Problem to solve -
Go through the records and report each line in which the word "calibrate" occurs.

(Data entries)

- Opening Delimiter -

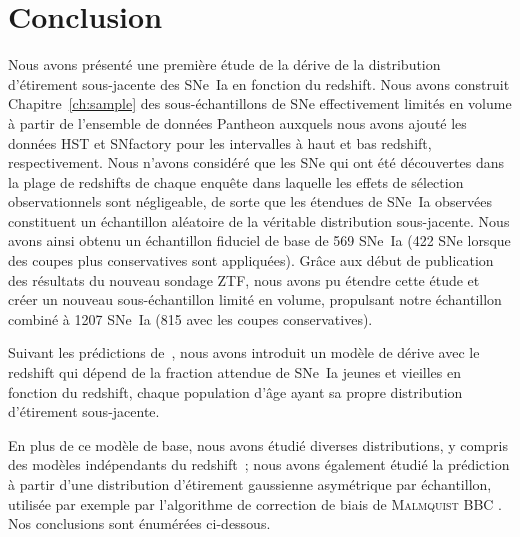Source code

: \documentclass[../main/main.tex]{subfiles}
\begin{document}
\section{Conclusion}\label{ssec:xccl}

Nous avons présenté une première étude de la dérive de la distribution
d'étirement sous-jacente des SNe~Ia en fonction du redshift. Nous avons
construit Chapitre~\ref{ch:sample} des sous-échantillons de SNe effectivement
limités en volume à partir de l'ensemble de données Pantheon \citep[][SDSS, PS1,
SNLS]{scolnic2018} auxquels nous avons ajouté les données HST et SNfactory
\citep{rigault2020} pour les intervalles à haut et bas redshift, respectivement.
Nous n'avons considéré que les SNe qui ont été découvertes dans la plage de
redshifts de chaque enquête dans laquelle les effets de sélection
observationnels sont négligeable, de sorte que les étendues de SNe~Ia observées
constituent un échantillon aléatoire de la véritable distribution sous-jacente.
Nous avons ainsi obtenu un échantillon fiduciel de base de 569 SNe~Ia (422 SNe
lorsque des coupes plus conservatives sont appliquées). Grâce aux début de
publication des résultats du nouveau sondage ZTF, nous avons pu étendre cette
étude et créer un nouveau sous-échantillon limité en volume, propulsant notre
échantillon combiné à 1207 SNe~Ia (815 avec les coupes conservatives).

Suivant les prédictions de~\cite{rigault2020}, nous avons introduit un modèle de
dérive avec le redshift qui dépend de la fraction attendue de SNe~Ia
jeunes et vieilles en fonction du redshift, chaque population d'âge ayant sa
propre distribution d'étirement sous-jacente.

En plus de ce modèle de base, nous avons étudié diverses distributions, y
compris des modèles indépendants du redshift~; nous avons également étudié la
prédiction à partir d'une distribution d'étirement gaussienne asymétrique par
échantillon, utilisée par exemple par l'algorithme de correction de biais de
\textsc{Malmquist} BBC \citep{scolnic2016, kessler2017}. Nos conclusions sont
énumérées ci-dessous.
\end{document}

- Closing Delimiter -
- Opening Delimiter -

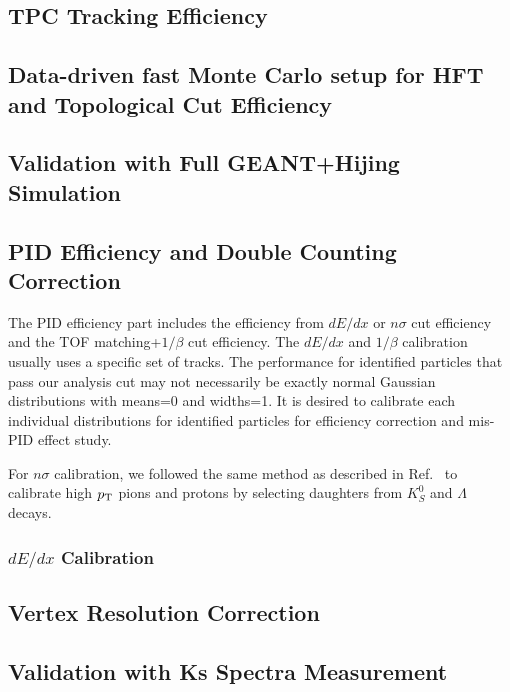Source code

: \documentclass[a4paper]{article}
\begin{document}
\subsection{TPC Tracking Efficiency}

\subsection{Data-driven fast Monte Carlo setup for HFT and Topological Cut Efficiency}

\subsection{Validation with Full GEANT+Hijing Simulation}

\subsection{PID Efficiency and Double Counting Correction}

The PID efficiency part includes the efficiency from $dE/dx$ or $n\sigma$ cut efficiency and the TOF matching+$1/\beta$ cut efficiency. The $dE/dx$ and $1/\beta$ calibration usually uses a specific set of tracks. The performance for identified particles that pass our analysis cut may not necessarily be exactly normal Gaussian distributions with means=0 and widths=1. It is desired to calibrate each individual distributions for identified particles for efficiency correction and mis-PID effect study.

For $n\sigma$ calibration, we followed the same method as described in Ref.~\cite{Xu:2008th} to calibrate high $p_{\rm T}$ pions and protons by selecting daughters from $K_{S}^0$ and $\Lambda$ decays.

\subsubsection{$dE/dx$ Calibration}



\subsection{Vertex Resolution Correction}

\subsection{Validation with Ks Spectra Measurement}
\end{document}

- Closing Delimiter -

Reply to the task -
The PID efficiency part includes the efficiency from $dE/dx$ or $n\sigma$ cut efficiency and the TOF matching+$1/\beta$ cut efficiency. The $dE/dx$ and $1/\beta$ calibration usually uses a specific set of tracks. The performance for identified particles that pass our analysis cut may not necessarily be exactly normal Gaussian distributions with means=0 and widths=1. It is desired to calibrate each individual distributions for identified particles for efficiency correction and mis-PID effect study.
For $n\sigma$ calibration, we followed the same method as described in Ref.~\cite{Xu:2008th} to calibrate high $p_{\rm T}$ pions and protons by selecting daughters from $K_{S}^0$ and $\Lambda$ decays.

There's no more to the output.